PROBLEM TO SOLVE: Say how many lines in the records contain "Connect". The reply must consist of the number alone.
-- THE RECORDS follows --
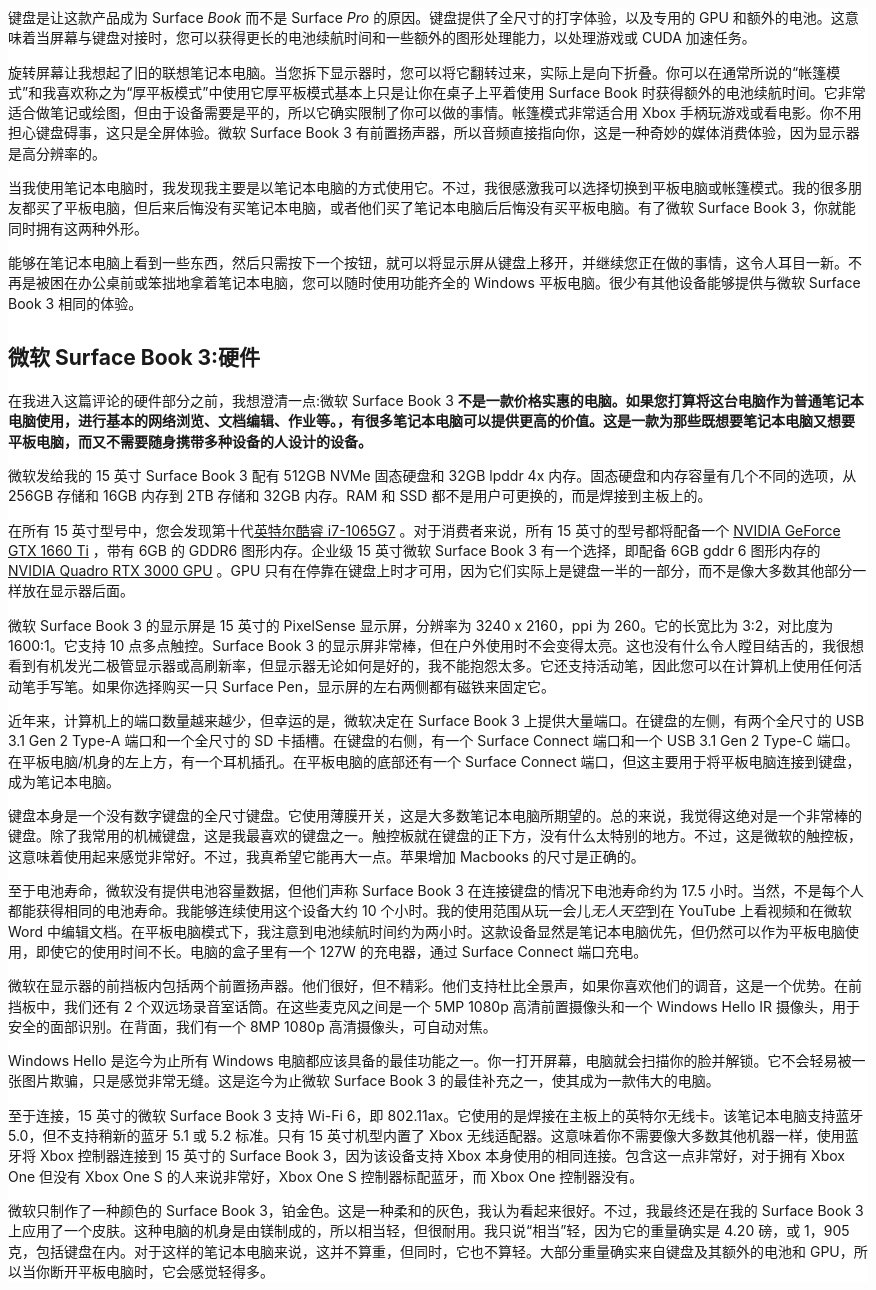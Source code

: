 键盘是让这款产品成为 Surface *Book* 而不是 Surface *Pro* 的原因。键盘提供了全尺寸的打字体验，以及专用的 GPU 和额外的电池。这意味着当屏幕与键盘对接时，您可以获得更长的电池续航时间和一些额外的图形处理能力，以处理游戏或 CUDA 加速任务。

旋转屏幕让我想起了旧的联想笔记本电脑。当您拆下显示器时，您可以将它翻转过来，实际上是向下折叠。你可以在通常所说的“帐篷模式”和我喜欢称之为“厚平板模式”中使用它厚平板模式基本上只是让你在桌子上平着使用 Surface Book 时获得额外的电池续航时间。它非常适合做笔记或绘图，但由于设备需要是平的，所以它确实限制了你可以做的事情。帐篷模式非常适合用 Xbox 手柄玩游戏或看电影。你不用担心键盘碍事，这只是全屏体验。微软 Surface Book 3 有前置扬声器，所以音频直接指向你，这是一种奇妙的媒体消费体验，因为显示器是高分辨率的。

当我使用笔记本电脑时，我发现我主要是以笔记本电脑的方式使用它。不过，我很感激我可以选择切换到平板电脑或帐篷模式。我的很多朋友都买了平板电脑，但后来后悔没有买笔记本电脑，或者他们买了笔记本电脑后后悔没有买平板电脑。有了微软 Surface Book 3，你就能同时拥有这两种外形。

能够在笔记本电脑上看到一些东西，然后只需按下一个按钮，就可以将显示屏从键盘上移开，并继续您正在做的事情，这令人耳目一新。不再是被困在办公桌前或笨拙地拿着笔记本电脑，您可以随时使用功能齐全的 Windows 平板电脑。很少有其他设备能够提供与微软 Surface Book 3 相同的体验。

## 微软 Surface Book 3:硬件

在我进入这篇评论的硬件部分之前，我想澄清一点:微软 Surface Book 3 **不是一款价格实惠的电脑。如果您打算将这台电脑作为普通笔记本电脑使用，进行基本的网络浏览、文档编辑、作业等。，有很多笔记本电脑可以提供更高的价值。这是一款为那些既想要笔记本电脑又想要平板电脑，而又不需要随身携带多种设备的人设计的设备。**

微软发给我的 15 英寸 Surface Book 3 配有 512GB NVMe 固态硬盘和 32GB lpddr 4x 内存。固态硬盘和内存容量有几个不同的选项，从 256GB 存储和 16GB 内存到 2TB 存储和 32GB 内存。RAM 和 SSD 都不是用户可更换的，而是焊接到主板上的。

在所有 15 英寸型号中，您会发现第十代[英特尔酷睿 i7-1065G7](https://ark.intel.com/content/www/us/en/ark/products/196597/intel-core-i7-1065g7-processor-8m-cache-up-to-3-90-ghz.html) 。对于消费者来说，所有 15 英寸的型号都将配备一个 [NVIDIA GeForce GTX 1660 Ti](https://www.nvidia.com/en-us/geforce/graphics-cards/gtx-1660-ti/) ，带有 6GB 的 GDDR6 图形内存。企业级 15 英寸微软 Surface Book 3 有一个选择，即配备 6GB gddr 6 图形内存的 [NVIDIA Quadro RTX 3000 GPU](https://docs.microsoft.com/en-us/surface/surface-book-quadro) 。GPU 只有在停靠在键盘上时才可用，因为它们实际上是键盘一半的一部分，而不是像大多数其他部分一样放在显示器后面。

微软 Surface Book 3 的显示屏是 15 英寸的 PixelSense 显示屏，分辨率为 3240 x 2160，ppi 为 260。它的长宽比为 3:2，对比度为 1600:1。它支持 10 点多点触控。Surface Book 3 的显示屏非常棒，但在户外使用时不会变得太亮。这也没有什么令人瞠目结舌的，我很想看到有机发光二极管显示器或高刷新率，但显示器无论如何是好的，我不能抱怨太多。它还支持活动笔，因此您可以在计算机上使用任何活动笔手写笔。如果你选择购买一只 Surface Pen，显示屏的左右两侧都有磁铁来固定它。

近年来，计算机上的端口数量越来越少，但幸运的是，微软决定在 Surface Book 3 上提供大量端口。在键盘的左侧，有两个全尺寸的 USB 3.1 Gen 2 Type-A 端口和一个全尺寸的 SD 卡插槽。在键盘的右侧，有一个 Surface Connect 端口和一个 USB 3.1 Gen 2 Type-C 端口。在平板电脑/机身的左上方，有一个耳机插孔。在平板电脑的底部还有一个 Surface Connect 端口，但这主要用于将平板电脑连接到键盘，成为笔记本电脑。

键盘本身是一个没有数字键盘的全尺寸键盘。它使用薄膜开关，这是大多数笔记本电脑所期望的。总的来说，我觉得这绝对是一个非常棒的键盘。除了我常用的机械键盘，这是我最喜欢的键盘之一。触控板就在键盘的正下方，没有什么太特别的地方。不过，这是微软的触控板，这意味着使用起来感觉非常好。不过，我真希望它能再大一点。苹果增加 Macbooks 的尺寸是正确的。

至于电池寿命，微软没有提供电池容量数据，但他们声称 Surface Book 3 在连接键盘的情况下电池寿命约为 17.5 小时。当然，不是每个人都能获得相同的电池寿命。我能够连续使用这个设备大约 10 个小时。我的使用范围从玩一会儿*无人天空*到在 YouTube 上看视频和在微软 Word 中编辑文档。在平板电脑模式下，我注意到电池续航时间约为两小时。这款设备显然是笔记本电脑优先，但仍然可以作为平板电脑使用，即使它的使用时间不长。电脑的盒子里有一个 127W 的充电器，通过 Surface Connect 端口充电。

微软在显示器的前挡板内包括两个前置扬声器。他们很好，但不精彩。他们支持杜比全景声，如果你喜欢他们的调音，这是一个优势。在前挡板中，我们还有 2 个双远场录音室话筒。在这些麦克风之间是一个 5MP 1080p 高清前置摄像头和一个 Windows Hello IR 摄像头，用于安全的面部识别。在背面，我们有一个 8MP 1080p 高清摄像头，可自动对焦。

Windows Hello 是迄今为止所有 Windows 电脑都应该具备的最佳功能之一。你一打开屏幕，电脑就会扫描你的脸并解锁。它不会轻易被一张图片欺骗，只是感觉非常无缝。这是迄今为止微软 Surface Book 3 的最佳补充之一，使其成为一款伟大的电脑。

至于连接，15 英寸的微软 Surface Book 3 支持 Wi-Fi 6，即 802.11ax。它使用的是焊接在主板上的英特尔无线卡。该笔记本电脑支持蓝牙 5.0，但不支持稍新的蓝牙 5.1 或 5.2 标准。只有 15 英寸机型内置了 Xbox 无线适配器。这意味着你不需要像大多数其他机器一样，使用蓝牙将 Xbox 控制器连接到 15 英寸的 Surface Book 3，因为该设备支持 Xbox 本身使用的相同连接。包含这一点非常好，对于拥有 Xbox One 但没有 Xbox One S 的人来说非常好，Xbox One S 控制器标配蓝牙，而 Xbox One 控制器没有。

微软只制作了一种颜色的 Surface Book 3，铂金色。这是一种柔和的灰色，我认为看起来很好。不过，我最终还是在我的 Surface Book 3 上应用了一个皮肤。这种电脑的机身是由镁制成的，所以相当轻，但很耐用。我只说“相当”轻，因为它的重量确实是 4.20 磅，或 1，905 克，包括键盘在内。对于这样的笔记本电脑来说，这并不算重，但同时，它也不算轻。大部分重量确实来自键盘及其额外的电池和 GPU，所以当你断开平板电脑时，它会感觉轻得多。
-- THE RECORDS concluded --
SOLUTION TO THIS TASK: 2